# [PROMPT]
From first line to last, give the records again word for word and omit the pictures.

[[ EXCERPTED DATA, beginning ]]

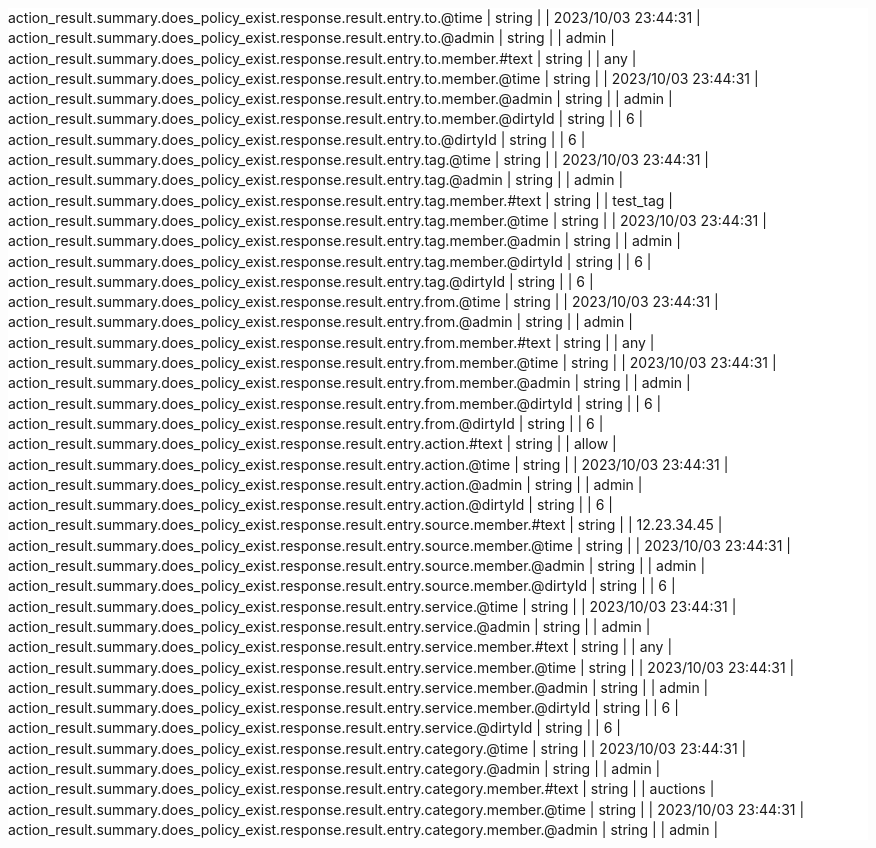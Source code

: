 action_result.summary.does_policy_exist.response.result.entry.to.@time | string | | 2023/10/03 23:44:31 |
action_result.summary.does_policy_exist.response.result.entry.to.@admin | string | | admin |
action_result.summary.does_policy_exist.response.result.entry.to.member.#text | string | | any |
action_result.summary.does_policy_exist.response.result.entry.to.member.@time | string | | 2023/10/03 23:44:31 |
action_result.summary.does_policy_exist.response.result.entry.to.member.@admin | string | | admin |
action_result.summary.does_policy_exist.response.result.entry.to.member.@dirtyId | string | | 6 |
action_result.summary.does_policy_exist.response.result.entry.to.@dirtyId | string | | 6 |
action_result.summary.does_policy_exist.response.result.entry.tag.@time | string | | 2023/10/03 23:44:31 |
action_result.summary.does_policy_exist.response.result.entry.tag.@admin | string | | admin |
action_result.summary.does_policy_exist.response.result.entry.tag.member.#text | string | | test_tag |
action_result.summary.does_policy_exist.response.result.entry.tag.member.@time | string | | 2023/10/03 23:44:31 |
action_result.summary.does_policy_exist.response.result.entry.tag.member.@admin | string | | admin |
action_result.summary.does_policy_exist.response.result.entry.tag.member.@dirtyId | string | | 6 |
action_result.summary.does_policy_exist.response.result.entry.tag.@dirtyId | string | | 6 |
action_result.summary.does_policy_exist.response.result.entry.from.@time | string | | 2023/10/03 23:44:31 |
action_result.summary.does_policy_exist.response.result.entry.from.@admin | string | | admin |
action_result.summary.does_policy_exist.response.result.entry.from.member.#text | string | | any |
action_result.summary.does_policy_exist.response.result.entry.from.member.@time | string | | 2023/10/03 23:44:31 |
action_result.summary.does_policy_exist.response.result.entry.from.member.@admin | string | | admin |
action_result.summary.does_policy_exist.response.result.entry.from.member.@dirtyId | string | | 6 |
action_result.summary.does_policy_exist.response.result.entry.from.@dirtyId | string | | 6 |
action_result.summary.does_policy_exist.response.result.entry.action.#text | string | | allow |
action_result.summary.does_policy_exist.response.result.entry.action.@time | string | | 2023/10/03 23:44:31 |
action_result.summary.does_policy_exist.response.result.entry.action.@admin | string | | admin |
action_result.summary.does_policy_exist.response.result.entry.action.@dirtyId | string | | 6 |
action_result.summary.does_policy_exist.response.result.entry.source.member.#text | string | | 12.23.34.45 |
action_result.summary.does_policy_exist.response.result.entry.source.member.@time | string | | 2023/10/03 23:44:31 |
action_result.summary.does_policy_exist.response.result.entry.source.member.@admin | string | | admin |
action_result.summary.does_policy_exist.response.result.entry.source.member.@dirtyId | string | | 6 |
action_result.summary.does_policy_exist.response.result.entry.service.@time | string | | 2023/10/03 23:44:31 |
action_result.summary.does_policy_exist.response.result.entry.service.@admin | string | | admin |
action_result.summary.does_policy_exist.response.result.entry.service.member.#text | string | | any |
action_result.summary.does_policy_exist.response.result.entry.service.member.@time | string | | 2023/10/03 23:44:31 |
action_result.summary.does_policy_exist.response.result.entry.service.member.@admin | string | | admin |
action_result.summary.does_policy_exist.response.result.entry.service.member.@dirtyId | string | | 6 |
action_result.summary.does_policy_exist.response.result.entry.service.@dirtyId | string | | 6 |
action_result.summary.does_policy_exist.response.result.entry.category.@time | string | | 2023/10/03 23:44:31 |
action_result.summary.does_policy_exist.response.result.entry.category.@admin | string | | admin |
action_result.summary.does_policy_exist.response.result.entry.category.member.#text | string | | auctions |
action_result.summary.does_policy_exist.response.result.entry.category.member.@time | string | | 2023/10/03 23:44:31 |
action_result.summary.does_policy_exist.response.result.entry.category.member.@admin | string | | admin |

[[ EXCERPTED DATA, end ]]

# [RESULT OF THIS TASK]
Source code

: action_result.summary.does_policy_exist.response.result.entry.to.@time | string | | 2023/10/03 23:44:31 |
action_result.summary.does_policy_exist.response.result.entry.to.@admin | string | | admin |
action_result.summary.does_policy_exist.response.result.entry.to.member.#text | string | | any |
action_result.summary.does_policy_exist.response.result.entry.to.member.@time | string | | 2023/10/03 23:44:31 |
action_result.summary.does_policy_exist.response.result.entry.to.member.@admin | string | | admin |
action_result.summary.does_policy_exist.response.result.entry.to.member.@dirtyId | string | | 6 |
action_result.summary.does_policy_exist.response.result.entry.to.@dirtyId | string | | 6 |
action_result.summary.does_policy_exist.response.result.entry.tag.@time | string | | 2023/10/03 23:44:31 |
action_result.summary.does_policy_exist.response.result.entry.tag.@admin | string | | admin |
action_result.summary.does_policy_exist.response.result.entry.tag.member.#text | string | | test_tag |
action_result.summary.does_policy_exist.response.result.entry.tag.member.@time | string | | 2023/10/03 23:44:31 |
action_result.summary.does_policy_exist.response.result.entry.tag.member.@admin | string | | admin |
action_result.summary.does_policy_exist.response.result.entry.tag.member.@dirtyId | string | | 6 |
action_result.summary.does_policy_exist.response.result.entry.tag.@dirtyId | string | | 6 |
action_result.summary.does_policy_exist.response.result.entry.from.@time | string | | 2023/10/03 23:44:31 |
action_result.summary.does_policy_exist.response.result.entry.from.@admin | string | | admin |
action_result.summary.does_policy_exist.response.result.entry.from.member.#text | string | | any |
action_result.summary.does_policy_exist.response.result.entry.from.member.@time | string | | 2023/10/03 23:44:31 |
action_result.summary.does_policy_exist.response.result.entry.from.member.@admin | string | | admin |
action_result.summary.does_policy_exist.response.result.entry.from.member.@dirtyId | string | | 6 |
action_result.summary.does_policy_exist.response.result.entry.from.@dirtyId | string | | 6 |
action_result.summary.does_policy_exist.response.result.entry.action.#text | string | | allow |
action_result.summary.does_policy_exist.response.result.entry.action.@time | string | | 2023/10/03 23:44:31 |
action_result.summary.does_policy_exist.response.result.entry.action.@admin | string | | admin |
action_result.summary.does_policy_exist.response.result.entry.action.@dirtyId | string | | 6 |
action_result.summary.does_policy_exist.response.result.entry.source.member.#text | string | | 12.23.34.45 |
action_result.summary.does_policy_exist.response.result.entry.source.member.@time | string | | 2023/10/03 23:44:31 |
action_result.summary.does_policy_exist.response.result.entry.source.member.@admin | string | | admin |
action_result.summary.does_policy_exist.response.result.entry.source.member.@dirtyId | string | | 6 |
action_result.summary.does_policy_exist.response.result.entry.service.@time | string | | 2023/10/03 23:44:31 |
action_result.summary.does_policy_exist.response.result.entry.service.@admin | string | | admin |
action_result.summary.does_policy_exist.response.result.entry.service.member.#text | string | | any |
action_result.summary.does_policy_exist.response.result.entry.service.member.@time | string | | 2023/10/03 23:44:31 |
action_result.summary.does_policy_exist.response.result.entry.service.member.@admin | string | | admin |
action_result.summary.does_policy_exist.response.result.entry.service.member.@dirtyId | string | | 6 |
action_result.summary.does_policy_exist.response.result.entry.service.@dirtyId | string | | 6 |
action_result.summary.does_policy_exist.response.result.entry.category.@time | string | | 2023/10/03 23:44:31 |
action_result.summary.does_policy_exist.response.result.entry.category.@admin | string | | admin |
action_result.summary.does_policy_exist.response.result.entry.category.member.#text | string | | auctions |
action_result.summary.does_policy_exist.response.result.entry.category.member.@time | string | | 2023/10/03 23:44:31 |
action_result.summary.does_policy_exist.response.result.entry.category.member.@admin | string | | admin |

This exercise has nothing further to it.